Salinas was a bilingual 6th grade teacher at Bardin Elementary School in east Salinas. He became a professor at Hartnell College, in Salinas, from 1989 through 1993.

==Local politics==
Salinas began his public service career in June 1989 when he was elected as the first Mexican-American to serve on the Salinas City Council. During his tenure with the City of Salinas, Mr. Salinas served as Mayor Pro-Tem. Salinas was first elected to the Monterey County Board of Supervisors in 1993, representing District One, and was reelected in 1997. During his second term, he was elected chair of the board and was the first Mexican-American to serve on the Monterey County Board of Supervisors in over 100 years.

==State legislature==
In 2000, Salinas ran for the California state Assembly. After winning the Democratic primary, he won an expensive, hard-fought general election against Republican Jeff Denham, who went on to be elected state Senator in 2002. Salinas was sworn in to represent the 28th District in the California State Assembly on December 4, 2000. He authored legislation addressing issues in affordable housing, agriculture, healthcare, public safety, transportation, local government, and education. For his legislative efforts on these and other issues, he was named "Legislator of the Year" by a few organizations that include Skills USA-VICA, California Transit Association, the League of California Cities, and the American Planning Association.
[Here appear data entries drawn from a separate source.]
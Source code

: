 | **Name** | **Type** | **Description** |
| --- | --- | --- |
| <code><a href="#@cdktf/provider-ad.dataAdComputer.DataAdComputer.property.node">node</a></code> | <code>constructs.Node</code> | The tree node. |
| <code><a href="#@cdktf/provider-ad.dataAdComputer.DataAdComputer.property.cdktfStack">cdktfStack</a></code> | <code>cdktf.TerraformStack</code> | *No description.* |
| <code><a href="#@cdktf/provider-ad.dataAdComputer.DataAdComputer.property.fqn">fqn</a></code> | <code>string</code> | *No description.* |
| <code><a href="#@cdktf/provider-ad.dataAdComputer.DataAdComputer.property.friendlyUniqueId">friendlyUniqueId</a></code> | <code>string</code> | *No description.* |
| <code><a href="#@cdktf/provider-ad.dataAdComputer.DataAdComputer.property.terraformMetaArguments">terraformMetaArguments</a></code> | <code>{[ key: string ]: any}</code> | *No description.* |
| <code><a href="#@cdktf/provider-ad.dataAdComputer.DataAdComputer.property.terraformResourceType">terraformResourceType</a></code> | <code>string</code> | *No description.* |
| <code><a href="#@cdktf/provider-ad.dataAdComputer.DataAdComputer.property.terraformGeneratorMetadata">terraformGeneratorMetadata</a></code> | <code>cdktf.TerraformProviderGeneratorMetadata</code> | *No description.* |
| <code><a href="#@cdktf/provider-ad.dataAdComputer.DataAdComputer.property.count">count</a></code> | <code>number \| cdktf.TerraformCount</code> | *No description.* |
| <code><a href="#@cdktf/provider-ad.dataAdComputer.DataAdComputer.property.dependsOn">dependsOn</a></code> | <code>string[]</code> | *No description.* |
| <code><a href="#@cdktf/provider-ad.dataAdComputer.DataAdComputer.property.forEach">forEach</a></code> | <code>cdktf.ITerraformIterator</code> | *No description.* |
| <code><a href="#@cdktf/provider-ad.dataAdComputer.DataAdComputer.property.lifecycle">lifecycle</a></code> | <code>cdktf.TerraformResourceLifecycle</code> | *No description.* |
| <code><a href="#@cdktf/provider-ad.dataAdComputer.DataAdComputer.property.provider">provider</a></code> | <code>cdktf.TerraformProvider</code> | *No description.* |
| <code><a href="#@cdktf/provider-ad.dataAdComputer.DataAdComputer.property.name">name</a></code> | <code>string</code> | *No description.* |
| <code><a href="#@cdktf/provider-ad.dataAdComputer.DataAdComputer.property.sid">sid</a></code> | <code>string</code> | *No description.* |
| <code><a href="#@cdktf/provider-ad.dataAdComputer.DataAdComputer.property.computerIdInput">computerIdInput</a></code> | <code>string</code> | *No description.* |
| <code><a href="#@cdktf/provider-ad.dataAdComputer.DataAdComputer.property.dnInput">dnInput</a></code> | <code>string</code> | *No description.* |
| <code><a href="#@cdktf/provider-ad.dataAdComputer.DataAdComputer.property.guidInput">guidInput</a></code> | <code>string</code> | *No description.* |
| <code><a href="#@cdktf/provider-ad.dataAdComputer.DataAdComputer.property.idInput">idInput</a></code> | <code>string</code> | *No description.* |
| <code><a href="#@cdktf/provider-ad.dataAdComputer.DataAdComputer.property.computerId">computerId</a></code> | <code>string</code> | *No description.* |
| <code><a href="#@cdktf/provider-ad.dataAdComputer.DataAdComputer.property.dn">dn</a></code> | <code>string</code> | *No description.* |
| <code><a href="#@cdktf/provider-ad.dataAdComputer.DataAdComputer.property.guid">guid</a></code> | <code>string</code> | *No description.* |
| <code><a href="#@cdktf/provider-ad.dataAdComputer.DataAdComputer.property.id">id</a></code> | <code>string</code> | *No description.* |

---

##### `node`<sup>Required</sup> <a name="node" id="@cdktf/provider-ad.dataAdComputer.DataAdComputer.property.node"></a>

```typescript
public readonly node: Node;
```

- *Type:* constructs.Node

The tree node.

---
In Salinas's first year in the Legislature, he sent 11 bills to the Governor and 9 were signed into law. Salinas served as the Chair of the Local Government Committee and as a Member of the Agriculture, Education, Health and Housing, Community Development Committees and other non-profit organization. He was Chair of the Select Committee on Rural Economic Development and vice president and co-founder of Caminos Del Arte, a non-profit organization that provides services for at-risk youth.

As an assembly member, Salinas was a supporter of the 2006 bond measures. He was also a supporter of raising taxes, universal healthcare, improving social services, closing loopholes in Proposition 13, and independent redistricting.

==Return to local politics==
On January 9, 2007, Salinas became a Monterey County Supervisor, this time representing the 3rd district. He retired from the Board of Supervisors in 2019.